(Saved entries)
=-=-=

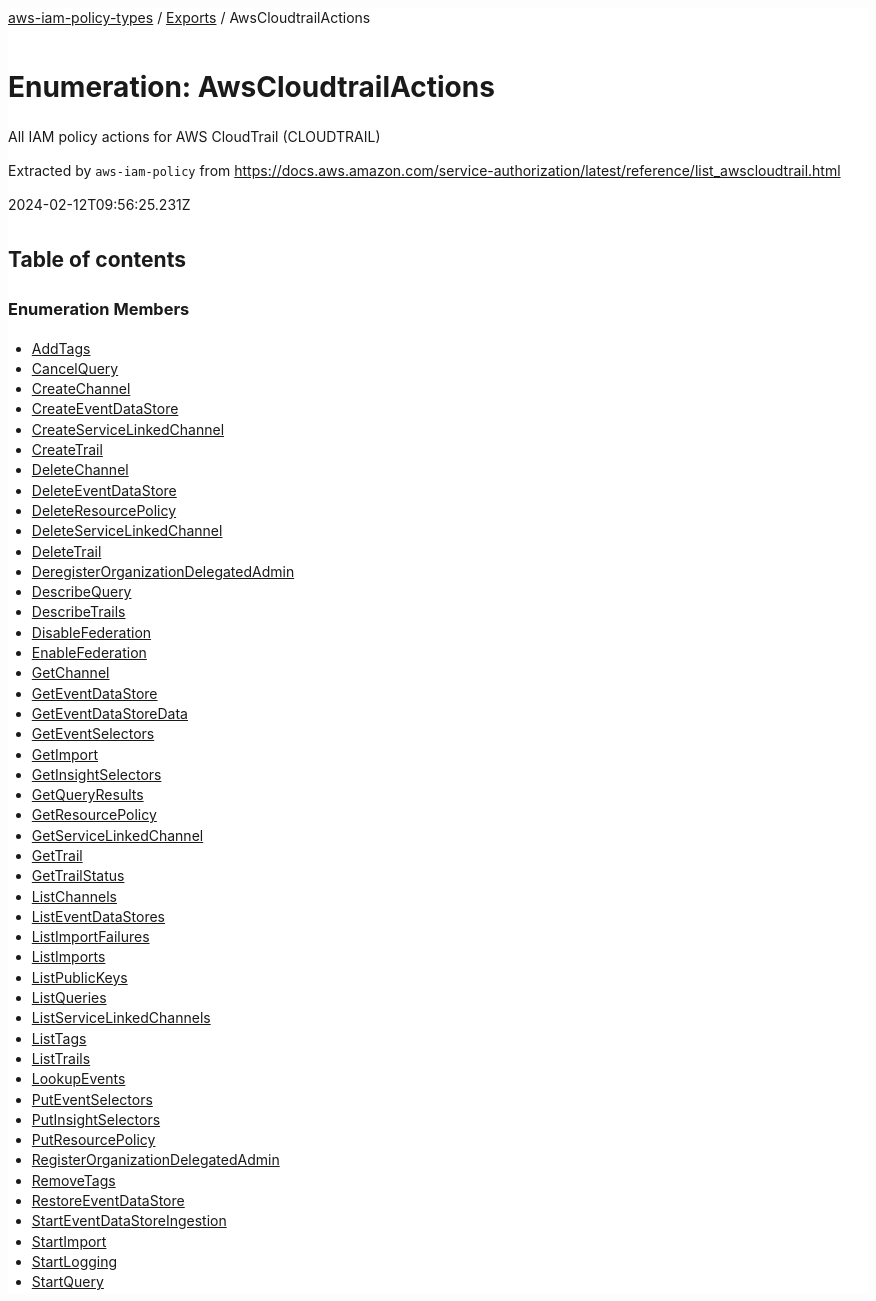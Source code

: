 [aws-iam-policy-types](../README.md) / [Exports](../modules.md) / AwsCloudtrailActions

# Enumeration: AwsCloudtrailActions

All IAM policy actions for AWS CloudTrail (CLOUDTRAIL)

Extracted by `aws-iam-policy` from
https://docs.aws.amazon.com/service-authorization/latest/reference/list_awscloudtrail.html

2024-02-12T09:56:25.231Z

## Table of contents

### Enumeration Members

- [AddTags](AwsCloudtrailActions.md#addtags)
- [CancelQuery](AwsCloudtrailActions.md#cancelquery)
- [CreateChannel](AwsCloudtrailActions.md#createchannel)
- [CreateEventDataStore](AwsCloudtrailActions.md#createeventdatastore)
- [CreateServiceLinkedChannel](AwsCloudtrailActions.md#createservicelinkedchannel)
- [CreateTrail](AwsCloudtrailActions.md#createtrail)
- [DeleteChannel](AwsCloudtrailActions.md#deletechannel)
- [DeleteEventDataStore](AwsCloudtrailActions.md#deleteeventdatastore)
- [DeleteResourcePolicy](AwsCloudtrailActions.md#deleteresourcepolicy)
- [DeleteServiceLinkedChannel](AwsCloudtrailActions.md#deleteservicelinkedchannel)
- [DeleteTrail](AwsCloudtrailActions.md#deletetrail)
- [DeregisterOrganizationDelegatedAdmin](AwsCloudtrailActions.md#deregisterorganizationdelegatedadmin)
- [DescribeQuery](AwsCloudtrailActions.md#describequery)
- [DescribeTrails](AwsCloudtrailActions.md#describetrails)
- [DisableFederation](AwsCloudtrailActions.md#disablefederation)
- [EnableFederation](AwsCloudtrailActions.md#enablefederation)
- [GetChannel](AwsCloudtrailActions.md#getchannel)
- [GetEventDataStore](AwsCloudtrailActions.md#geteventdatastore)
- [GetEventDataStoreData](AwsCloudtrailActions.md#geteventdatastoredata)
- [GetEventSelectors](AwsCloudtrailActions.md#geteventselectors)
- [GetImport](AwsCloudtrailActions.md#getimport)
- [GetInsightSelectors](AwsCloudtrailActions.md#getinsightselectors)
- [GetQueryResults](AwsCloudtrailActions.md#getqueryresults)
- [GetResourcePolicy](AwsCloudtrailActions.md#getresourcepolicy)
- [GetServiceLinkedChannel](AwsCloudtrailActions.md#getservicelinkedchannel)
- [GetTrail](AwsCloudtrailActions.md#gettrail)
- [GetTrailStatus](AwsCloudtrailActions.md#gettrailstatus)
- [ListChannels](AwsCloudtrailActions.md#listchannels)
- [ListEventDataStores](AwsCloudtrailActions.md#listeventdatastores)
- [ListImportFailures](AwsCloudtrailActions.md#listimportfailures)
- [ListImports](AwsCloudtrailActions.md#listimports)
- [ListPublicKeys](AwsCloudtrailActions.md#listpublickeys)
- [ListQueries](AwsCloudtrailActions.md#listqueries)
- [ListServiceLinkedChannels](AwsCloudtrailActions.md#listservicelinkedchannels)
- [ListTags](AwsCloudtrailActions.md#listtags)
- [ListTrails](AwsCloudtrailActions.md#listtrails)
- [LookupEvents](AwsCloudtrailActions.md#lookupevents)
- [PutEventSelectors](AwsCloudtrailActions.md#puteventselectors)
- [PutInsightSelectors](AwsCloudtrailActions.md#putinsightselectors)
- [PutResourcePolicy](AwsCloudtrailActions.md#putresourcepolicy)
- [RegisterOrganizationDelegatedAdmin](AwsCloudtrailActions.md#registerorganizationdelegatedadmin)
- [RemoveTags](AwsCloudtrailActions.md#removetags)
- [RestoreEventDataStore](AwsCloudtrailActions.md#restoreeventdatastore)
- [StartEventDataStoreIngestion](AwsCloudtrailActions.md#starteventdatastoreingestion)
- [StartImport](AwsCloudtrailActions.md#startimport)
- [StartLogging](AwsCloudtrailActions.md#startlogging)
- [StartQuery](AwsCloudtrailActions.md#startquery)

=-=-=

Each line of the records that holds the word "Enumeration" should be copied out.

- [Your response]
# Enumeration: AwsCloudtrailActions
### Enumeration Members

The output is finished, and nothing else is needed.